→ Saved data entries:
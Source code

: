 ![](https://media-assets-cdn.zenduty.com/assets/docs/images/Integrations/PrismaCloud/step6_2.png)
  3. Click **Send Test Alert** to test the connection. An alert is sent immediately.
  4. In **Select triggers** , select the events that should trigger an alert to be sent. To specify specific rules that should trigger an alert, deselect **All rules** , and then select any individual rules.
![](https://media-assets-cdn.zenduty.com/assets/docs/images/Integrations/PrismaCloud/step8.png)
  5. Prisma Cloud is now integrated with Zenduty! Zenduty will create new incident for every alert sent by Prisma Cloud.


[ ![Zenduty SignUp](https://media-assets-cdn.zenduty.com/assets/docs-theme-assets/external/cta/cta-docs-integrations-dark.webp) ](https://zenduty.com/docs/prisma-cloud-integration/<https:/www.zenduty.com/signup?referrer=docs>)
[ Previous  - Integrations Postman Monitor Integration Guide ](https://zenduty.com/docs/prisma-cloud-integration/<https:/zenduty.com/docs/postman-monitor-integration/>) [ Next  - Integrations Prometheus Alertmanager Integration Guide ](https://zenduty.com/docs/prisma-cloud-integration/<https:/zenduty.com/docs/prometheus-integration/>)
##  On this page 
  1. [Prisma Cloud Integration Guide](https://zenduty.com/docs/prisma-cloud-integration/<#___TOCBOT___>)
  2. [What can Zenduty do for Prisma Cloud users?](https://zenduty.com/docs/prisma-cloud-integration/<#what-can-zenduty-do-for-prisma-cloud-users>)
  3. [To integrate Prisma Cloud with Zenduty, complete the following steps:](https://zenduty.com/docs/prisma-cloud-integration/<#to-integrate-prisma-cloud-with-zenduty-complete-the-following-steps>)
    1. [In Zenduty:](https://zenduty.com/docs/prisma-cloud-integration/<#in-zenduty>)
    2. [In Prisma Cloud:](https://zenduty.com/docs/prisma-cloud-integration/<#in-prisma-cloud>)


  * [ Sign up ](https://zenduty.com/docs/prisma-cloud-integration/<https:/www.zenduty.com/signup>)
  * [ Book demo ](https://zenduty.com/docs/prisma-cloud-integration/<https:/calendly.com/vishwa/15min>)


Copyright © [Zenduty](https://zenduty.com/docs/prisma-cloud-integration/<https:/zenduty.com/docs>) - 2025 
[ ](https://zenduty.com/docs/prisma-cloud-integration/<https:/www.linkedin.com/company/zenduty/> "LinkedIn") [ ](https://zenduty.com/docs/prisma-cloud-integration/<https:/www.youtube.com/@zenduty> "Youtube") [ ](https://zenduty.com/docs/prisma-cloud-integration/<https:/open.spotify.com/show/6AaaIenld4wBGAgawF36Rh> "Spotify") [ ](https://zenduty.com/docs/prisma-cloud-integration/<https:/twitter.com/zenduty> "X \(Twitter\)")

→ Task details: Word for word, restate the lines from the one holding "5. Prisma Cloud" to the last line of the records.

→ Written answer:
  5. Prisma Cloud is now integrated with Zenduty! Zenduty will create new incident for every alert sent by Prisma Cloud.


[ ![Zenduty SignUp](https://media-assets-cdn.zenduty.com/assets/docs-theme-assets/external/cta/cta-docs-integrations-dark.webp) ](https://zenduty.com/docs/prisma-cloud-integration/<https:/www.zenduty.com/signup?referrer=docs>)
[ Previous  - Integrations Postman Monitor Integration Guide ](https://zenduty.com/docs/prisma-cloud-integration/<https:/zenduty.com/docs/postman-monitor-integration/>) [ Next  - Integrations Prometheus Alertmanager Integration Guide ](https://zenduty.com/docs/prisma-cloud-integration/<https:/zenduty.com/docs/prometheus-integration/>)
##  On this page 
  1. [Prisma Cloud Integration Guide](https://zenduty.com/docs/prisma-cloud-integration/<#___TOCBOT___>)
  2. [What can Zenduty do for Prisma Cloud users?](https://zenduty.com/docs/prisma-cloud-integration/<#what-can-zenduty-do-for-prisma-cloud-users>)
  3. [To integrate Prisma Cloud with Zenduty, complete the following steps:](https://zenduty.com/docs/prisma-cloud-integration/<#to-integrate-prisma-cloud-with-zenduty-complete-the-following-steps>)
    1. [In Zenduty:](https://zenduty.com/docs/prisma-cloud-integration/<#in-zenduty>)
    2. [In Prisma Cloud:](https://zenduty.com/docs/prisma-cloud-integration/<#in-prisma-cloud>)


  * [ Sign up ](https://zenduty.com/docs/prisma-cloud-integration/<https:/www.zenduty.com/signup>)
  * [ Book demo ](https://zenduty.com/docs/prisma-cloud-integration/<https:/calendly.com/vishwa/15min>)


Copyright © [Zenduty](https://zenduty.com/docs/prisma-cloud-integration/<https:/zenduty.com/docs>) - 2025 
[ ](https://zenduty.com/docs/prisma-cloud-integration/<https:/www.linkedin.com/company/zenduty/> "LinkedIn") [ ](https://zenduty.com/docs/prisma-cloud-integration/<https:/www.youtube.com/@zenduty> "Youtube") [ ](https://zenduty.com/docs/prisma-cloud-integration/<https:/open.spotify.com/show/6AaaIenld4wBGAgawF36Rh> "Spotify") [ ](https://zenduty.com/docs/prisma-cloud-integration/<https:/twitter.com/zenduty> "X \(Twitter\)")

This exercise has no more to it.